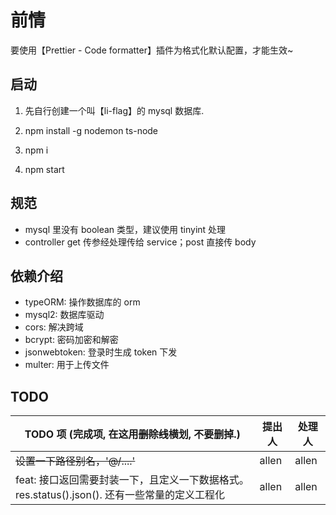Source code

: # 前情

要使用【Prettier - Code formatter】插件为格式化默认配置，才能生效~

## 启动

1. 先自行创建一个叫【li-flag】的 mysql 数据库.

2. npm install -g nodemon ts-node

3. npm i

4. npm start

## 规范

- mysql 里没有 boolean 类型，建议使用 tinyint 处理
- controller get 传参经处理传给 service；post 直接传 body

## 依赖介绍

- typeORM: 操作数据库的 orm
- mysql2: 数据库驱动
- cors: 解决跨域
- bcrypt: 密码加密和解密
- jsonwebtoken: 登录时生成 token 下发
- multer: 用于上传文件

## TODO

| TODO 项 (完成项, 在这用~~删除线~~横划, 不要删掉.)                                             | 提出人 | 处理人 |
| --------------------------------------------------------------------------------------------- | ------ | ------ |
| ~~设置一下路径别名，'@/....'~~                                                                | allen  | allen  |
| feat: 接口返回需要封装一下，且定义一下数据格式。res.status().json(). 还有一些常量的定义工程化 | allen  | allen  |
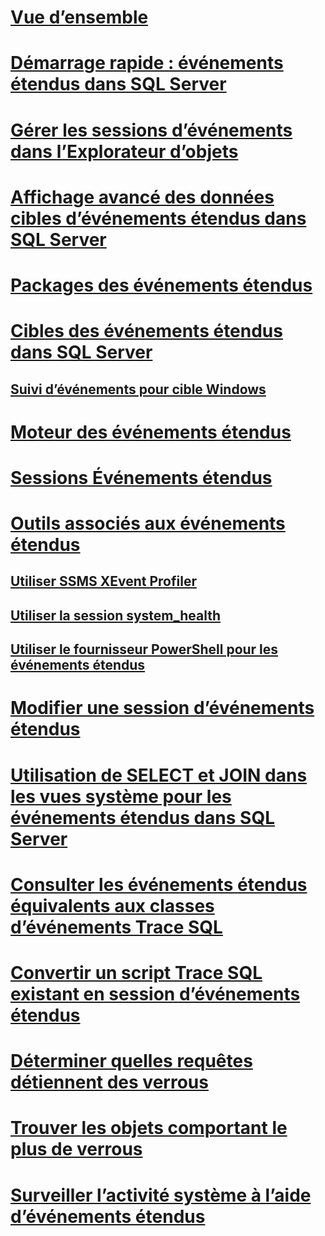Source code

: # [Vue d’ensemble](extended-events.md)  
# [Démarrage rapide : événements étendus dans SQL Server](quick-start-extended-events-in-sql-server.md)  
# [Gérer les sessions d’événements dans l’Explorateur d’objets](manage-event-sessions-in-the-object-explorer.md)  
# [Affichage avancé des données cibles d’événements étendus dans SQL Server](advanced-viewing-of-target-data-from-extended-events-in-sql-server.md)  
# [Packages des événements étendus](sql-server-extended-events-packages.md)  
# [Cibles des événements étendus dans SQL Server](targets-for-extended-events-in-sql-server.md)  
## [Suivi d’événements pour cible Windows](event-tracing-for-windows-target.md)  
# [Moteur des événements étendus](sql-server-extended-events-engine.md)  
# [Sessions Événements étendus](sql-server-extended-events-sessions.md)  
# [Outils associés aux événements étendus](extended-events-tools.md)  
## [Utiliser SSMS XEvent Profiler](use-the-ssms-xe-profiler.md)
## [Utiliser la session system_health](use-the-system-health-session.md)  
## [Utiliser le fournisseur PowerShell pour les événements étendus](use-the-powershell-provider-for-extended-events.md)  
# [Modifier une session d’événements étendus](alter-an-extended-events-session.md)  
# [Utilisation de SELECT et JOIN dans les vues système pour les événements étendus dans SQL Server](selects-and-joins-from-system-views-for-extended-events-in-sql-server.md)  
# [Consulter les événements étendus équivalents aux classes d’événements Trace SQL](view-the-extended-events-equivalents-to-sql-trace-event-classes.md)  
# [Convertir un script Trace SQL existant en session d’événements étendus](convert-an-existing-sql-trace-script-to-an-extended-events-session.md)  
# [Déterminer quelles requêtes détiennent des verrous](determine-which-queries-are-holding-locks.md)  
# [Trouver les objets comportant le plus de verrous](find-the-objects-that-have-the-most-locks-taken-on-them.md)  
# [Surveiller l’activité système à l’aide d’événements étendus](monitor-system-activity-using-extended-events.md)  
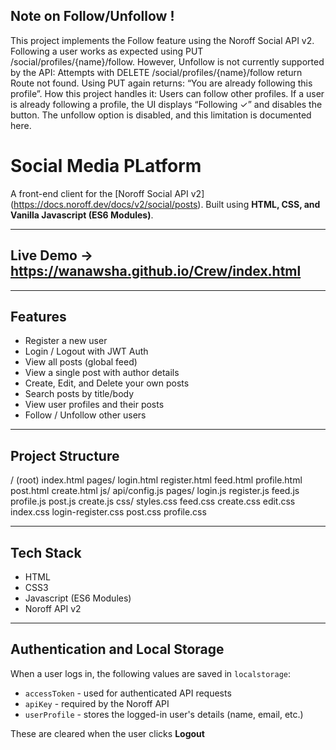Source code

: ## Note on Follow/Unfollow !

This project implements the Follow feature using the Noroff Social API v2.
Following a user works as expected using PUT /social/profiles/{name}/follow.
However, Unfollow is not currently supported by the API:
Attempts with DELETE /social/profiles/{name}/follow return Route not found.
Using PUT again returns: “You are already following this profile”.
How this project handles it:
Users can follow other profiles.
If a user is already following a profile, the UI displays “Following ✓” and disables the button.
The unfollow option is disabled, and this limitation is documented here.


# Social Media PLatform

A front-end client for the [Noroff Social API v2] (https://docs.noroff.dev/docs/v2/social/posts).
Built using **HTML, CSS, and Vanilla Javascript (ES6 Modules)**.

---

## Live Demo -> https://wanawsha.github.io/Crew/index.html 

---

## Features
- Register a new user  
- Login / Logout with JWT Auth  
- View all posts (global feed)  
- View a single post with author details  
- Create, Edit, and Delete your own posts  
- Search posts by title/body  
- View user profiles and their posts  
- Follow / Unfollow other users 

---

## Project Structure
/ (root)
index.html
pages/
  login.html
  register.html
  feed.html
  profile.html
  post.html
  create.html
js/
  api/config.js
  pages/
    login.js
    register.js
    feed.js
    profile.js
    post.js
    create.js
css/
  styles.css
  feed.css
  create.css
  edit.css
  index.css
  login-register.css
  post.css
  profile.css

---

## Tech Stack
- HTML
- CSS3
- Javascript (ES6 Modules)
- Noroff API v2

---

## Authentication and Local Storage
When a user logs in, the following values are saved in `localstorage`:
- `accessToken` - used for authenticated API requests
- `apiKey` - required by the Noroff API
- `userProfile` - stores the logged-in user's details (name, email, etc.)

These are cleared when the user clicks **Logout**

----------------

* **TASK BRIEF**: Scan the material above for the string "pour" and report each line where you find it.

* **EXPECTED OUTPUT**:
## [Suivi d’événements pour cible Windows](event-tracing-for-windows-target.md)  
## [Utiliser le fournisseur PowerShell pour les événements étendus](use-the-powershell-provider-for-extended-events.md)  
# [Utilisation de SELECT et JOIN dans les vues système pour les événements étendus dans SQL Server](selects-and-joins-from-system-views-for-extended-events-in-sql-server.md)  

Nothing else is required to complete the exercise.